We also excluded the possibility that CBC inhibited EFS-induced contractions by activating enteric inhibitory nerves (at least, the inhibitory component mediated by NO and ATP), as a combination of apamin (a blocker of Ca2+ activated K+ channels that blocks the enteric inhibitory component mediated by ATP or related purine (Crist et al., 2002)] and L-NAME (an inhibitor of NO synthase), a combination that is known to block enteric inhibitory nerves (Waterman and Costa, 1994), did not modify the inhibitory effect of CBC on twitch responses.
Finally, we also evaluated the effect of CBC on ACh-induced contractions (i.e. the small portion of the inhibitory effect of CBC, which is exerted at the postjunctional level) in the presence of drugs that influence Ca2+ levels in smooth muscles.

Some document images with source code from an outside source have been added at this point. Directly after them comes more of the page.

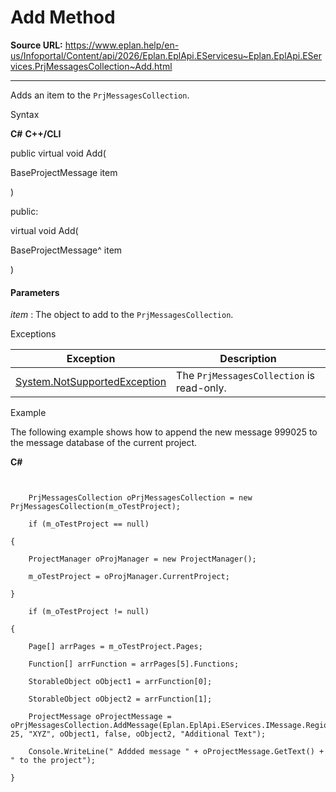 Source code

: # Add Method

**Source URL:** https://www.eplan.help/en-us/Infoportal/Content/api/2026/Eplan.EplApi.EServicesu~Eplan.EplApi.EServices.PrjMessagesCollection~Add.html

---

Adds an item to the `PrjMessagesCollection`.

Syntax

**C#**
**C++/CLI**


public virtual void Add( 

   BaseProjectMessage item

)

public:

virtual void Add( 

   BaseProjectMessage^ item

)


#### Parameters

*item*
:   The object to add to the `PrjMessagesCollection`.

Exceptions

| Exception | Description |
| --- | --- |
| [System.NotSupportedException](#) | The `PrjMessagesCollection` is read-only. |

Example

The following example shows how to append the new message 999025 to the message database of the current project.

**C#**

```


    PrjMessagesCollection oPrjMessagesCollection = new PrjMessagesCollection(m_oTestProject);

    if (m_oTestProject == null)

{

    ProjectManager oProjManager = new ProjectManager();

    m_oTestProject = oProjManager.CurrentProject;

}

    if (m_oTestProject != null)

{

    Page[] arrPages = m_oTestProject.Pages;

    Function[] arrFunction = arrPages[5].Functions;

    StorableObject oObject1 = arrFunction[0];

    StorableObject oObject2 = arrFunction[1];

    ProjectMessage oProjectMessage = oPrjMessagesCollection.AddMessage(Eplan.EplApi.EServices.IMessage.Region.Externals, 25, "XYZ", oObject1, false, oObject2, "Additional Text");

    Console.WriteLine(" Addded message " + oProjectMessage.GetText() + " to the project");

}

```
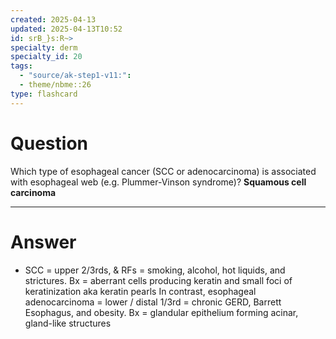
 ```yaml
---
created: 2025-04-13
updated: 2025-04-13T10:52
id: srB_}s:R~>
specialty: derm
specialty_id: 20
tags:
  - "source/ak-step1-v11:": 
  - theme/nbme::26
type: flashcard
---
```


# Question
Which type of esophageal cancer (SCC or adenocarcinoma) is associated with esophageal web (e.g. Plummer-Vinson syndrome)?    **Squamous cell carcinoma**

---

# Answer
- SCC = upper 2/3rds, & RFs = smoking, alcohol, hot liquids, and strictures. Bx = aberrant cells producing keratin and small foci of keratinization aka keratin pearls  In contrast, esophageal adenocarcinoma = lower / distal 1/3rd = chronic GERD, Barrett Esophagus, and obesity. Bx = glandular epithelium forming acinar, gland-like structures
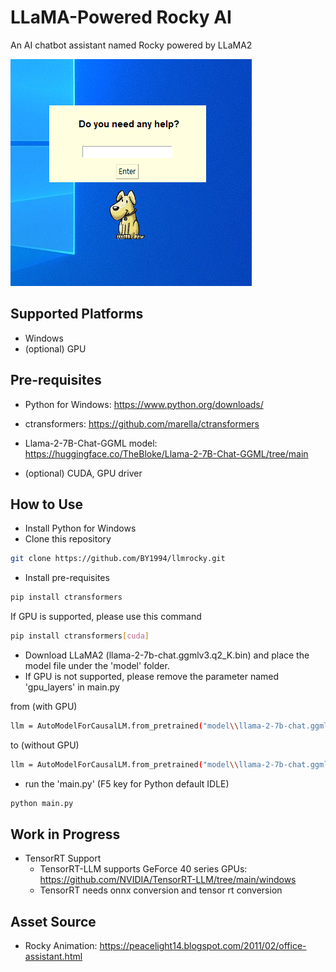 # LLaMA-Powered Rocky AI

An AI chatbot assistant named Rocky powered by LLaMA2

![screenshot](assets/screenshot.PNG)



## Supported Platforms

- Windows
- (optional) GPU



## Pre-requisites

- Python for Windows: https://www.python.org/downloads/
- ctransformers: https://github.com/marella/ctransformers
- Llama-2-7B-Chat-GGML model: https://huggingface.co/TheBloke/Llama-2-7B-Chat-GGML/tree/main

- (optional) CUDA, GPU driver



## How to Use

- Install Python for Windows
- Clone this repository

```bash
git clone https://github.com/BY1994/llmrocky.git
```

- Install pre-requisites

```bash
pip install ctransformers
```

If GPU is supported, please use this command

```bash
pip install ctransformers[cuda]
```

- Download LLaMA2 (llama-2-7b-chat.ggmlv3.q2_K.bin) and place the model file under the 'model' folder.
- If GPU is not supported, please remove the parameter named 'gpu_layers' in main.py

from (with GPU)

```bash
llm = AutoModelForCausalLM.from_pretrained("model\\llama-2-7b-chat.ggmlv3.q2_K.bin", model_type="llama", gpu_layers=32)
```

to (without GPU)

```bash
llm = AutoModelForCausalLM.from_pretrained("model\\llama-2-7b-chat.ggmlv3.q2_K.bin", model_type="llama")
```

- run the 'main.py' (F5 key for Python default IDLE)

```bash
python main.py
```



## Work in Progress

- TensorRT Support
  - TensorRT-LLM supports GeForce 40 series GPUs: https://github.com/NVIDIA/TensorRT-LLM/tree/main/windows
  - TensorRT needs onnx conversion and tensor rt conversion



## Asset Source

- Rocky Animation: https://peacelight14.blogspot.com/2011/02/office-assistant.html

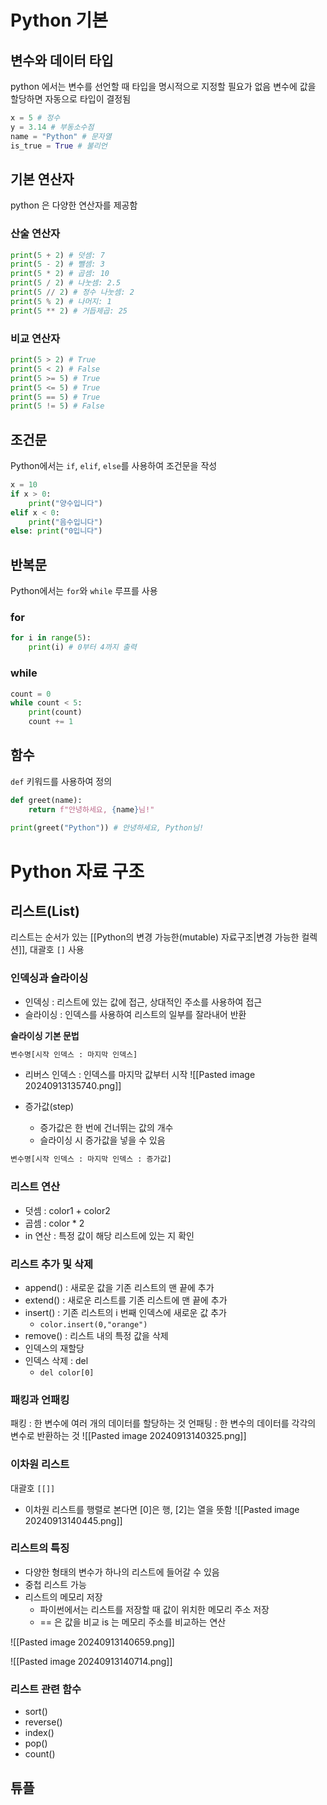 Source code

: 
# Python 기본

## 변수와 데이터 타입
python 에서는 변수를 선언할 때 타입을 명시적으로 지정할 필요가 없음
변수에 값을 할당하면 자동으로 타입이 결정됨

```python
x = 5 # 정수 
y = 3.14 # 부동소수점 
name = "Python" # 문자열 
is_true = True # 불리언
```

## 기본 연산자
python 은 다양한 연산자를 제공함

### 산술 연산자

```python
print(5 + 2) # 덧셈: 7 
print(5 - 2) # 뺄셈: 3 
print(5 * 2) # 곱셈: 10 
print(5 / 2) # 나눗셈: 2.5 
print(5 // 2) # 정수 나눗셈: 2 
print(5 % 2) # 나머지: 1 
print(5 ** 2) # 거듭제곱: 25
```

### 비교 연산자

```python
print(5 > 2) # True 
print(5 < 2) # False 
print(5 >= 5) # True 
print(5 <= 5) # True 
print(5 == 5) # True 
print(5 != 5) # False
```


## 조건문
Python에서는 `if`, `elif`, `else`를 사용하여 조건문을 작성

```python
x = 10 
if x > 0: 
	print("양수입니다") 
elif x < 0: 
	print("음수입니다") 
else: print("0입니다")
```

## 반복문
Python에서는 `for`와 `while` 루프를 사용
### for

```python
for i in range(5): 
	print(i) # 0부터 4까지 출력
```

### while

```python
count = 0 
while count < 5: 
	print(count) 
	count += 1
```


## 함수

`def` 키워드를 사용하여 정의 

```python
def greet(name): 
	return f"안녕하세요, {name}님!" 
	
print(greet("Python")) # 안녕하세요, Python님!
```


# Python 자료 구조 

## 리스트(List)
리스트는 순서가 있는 [[Python의 변경 가능한(mutable) 자료구조|변경 가능한 컬렉션]], 대괄호 `[]` 사용

### 인덱싱과 슬라이싱
- 인덱싱 : 리스트에 있는 값에 접근, 상대적인 주소를 사용하여 접근
- 슬라이싱 : 인덱스를 사용하여 리스트의 일부를 잘라내어 반환

**슬라이싱 기본 문법**

```python
변수명[시작 인덱스 : 마지막 인덱스]
```

- 리버스 인덱스 : 인덱스를 마지막 값부터 시작
![[Pasted image 20240913135740.png]]

- 증가값(step)
	- 증가값은 한 번에 건너뛰는 값의 개수
	- 슬라이싱 시 증가값을 넣을 수 있음

```python
변수명[시작 인덱스 : 마지막 인덱스 : 증가값]
```

### 리스트 연산
- 덧셈 : color1 + color2
- 곱셈 : color * 2
- in 연산 : 특정 값이 해당 리스트에 있는 지 확인

### 리스트 추가 및 삭제

- append() : 새로운 값을 기존 리스트의 맨 끝에 추가
- extend() : 새로운 리스트를 기존 리스트에 맨 끝에 추가
- insert() : 기존 리스트의 i 번째 인덱스에 새로운 값 추가
	- `color.insert(0,"orange")`
- remove() : 리스트 내의 특정 값을 삭제
- 인덱스의 재할당
- 인덱스 삭제 : del 
	- `del color[0]`

### 패킹과 언패킹
패킹 : 한 변수에 여러 개의 데이터를 할당하는 것
언패팅 : 한 변수의 데이터를 각각의 변수로 반환하는 것
![[Pasted image 20240913140325.png]]

### 이차원 리스트
대괄호 `[[]]`
- 이차원 리스트를 행렬로 본다면 [0]은 행, [2]는 열을 뜻함
![[Pasted image 20240913140445.png]]
### 리스트의 특징
- 다양한 형태의 변수가 하나의 리스트에 들어갈 수 있음 
- 중첩 리스트 가능
- 리스트의 메모리 저장
	- 파이썬에서는 리스트를 저장할 때 값이 위치한 메모리 주소 저장
	- == 은 값을 비교 is 는 메모리 주소를 비교하는 연산

![[Pasted image 20240913140659.png]]

![[Pasted image 20240913140714.png]]

### 리스트 관련 함수
- sort()
- reverse()
- index()
- pop()
- count()


## 튜플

We found that the inhibitory effect of CBC on ACh-induced contractions was reduced by verapamil (a L-type Ca2+ channel antagonist), but not by CPA, which is known to deplete internal Ca2+ stores by inhibiting the sarcoplasmatic reticulum Ca2+-ATPase pump (Alexander et al., 2011). The effect of verapamil was specific for CBC as this L-type Ca2+ channel antagonist did not modify the inhibitory effect of eugenol, another plant compound. On the whole, these results suggest that CBC inhibits, at least in part, ACh-induced contractions by a mechanism involving L-type Ca2+channels rather than by influencing Ca2+ release from sarcoplasmic stores. The ability of eugenol to exert antispasmodic actions via a mechanism independent of extracellular Ca2+ influx has been previously documented in the rat small intestine (Leal-Cardoso et al., 2002).
Conclusions
We showed that CBC, a major non-psychotropic component of the marijuana plant, normalizes in vivo intestinal motility in an experimental model of intestinal inflammation, but does not slow the rate of transit in control animals. These protective effects of CBC were accompanied by intestinal changes in cannabinoid and TRPA1 expression, but not of endocannabinoid levels. In vitroresults on intestinal ileal segments showed that this phytocannabinoid preferentially reduces EFS-induced contractions – rather than ACh-induced contractions – by a mechanism involving N-type Ca2+ channels. The inhibitory effect of CBC, both in vitro and in vivo, does not involve cannabinoid receptors or TRPA1 channels. Although the precise mechanism of the inhibitory effect of CBC requires further studies, the present results are of potential clinical interest because intestinal dysmotility in inflammatory diseases is a well-recognized and clinically accepted phenomenon (Ohama et al., 2007), in which the only drugs currently available to counteract it are often associated with constipation (Jafri and Pasricha, 2001). In addition, by revealing that CBC affects the expression of both cannabinoid receptor and TRPA1 mRNA, the present results suggest that the effects of this safe plant compound should be investigated in other pathophysiological conditions (e.g. intestinal secretion, mucosal inflammation, visceral pain and intestinal cancer) in which these receptors are potentially involved.
Acknowledgments
This study was partly funded by GW Pharma, UK. GA and BR are grateful to Enrico and Enrica Sovena foundation (Rome, Italy).
Glossary
- 2-AG
- 2-arachydonoylglycerol
- AP18
- 4-(4-chlorophenyl)-3-methyl-3-buten-2-one oxime
- CBC
- cannabichromene
- CPA
- cyclopiazonic acid
- DMSO
- dimethyl sulfoxide
- EFS
- electrical field stimulation
- EMT
- endocannabinoid membrane transporter
- GC
- geometric centre
- GDE1
- glycerophosphodiester PDE 1
- HC-030031
- 2-(1,3-dimethyl-2,6-dioxo-1,2,3,6-tetrahydro-7H-purin-7-yl)-N-(4-isopropylphenyl)acetamide
- NAPE-PLD
- N-acyl-phosphatidylethanolamine-selective phospholipase D, OEA, oleoylethanolamide
- PEA
- palmitoylethanolamide
- SR144528
- N-[-1S-endo-1,3,3-trimethyl bicyclo(2.2.1) heptan-2-yl]-5-(4-chloro-3-methylphenyl)-1-(4-methylbenzyl)-pyrazole-3-carboxamide
- TRP
- transient receptor potential
- TRPA1
- transient receptor potential of ankyrin type-1
References
- Alexander SPH, Mathie A, Peters JA. Guide to Receptors and Channels (GRAC), 5th Edition. Br J Pharmacol.2011;164(Suppl. 1):S1–S324. [PMC free article] [PubMed]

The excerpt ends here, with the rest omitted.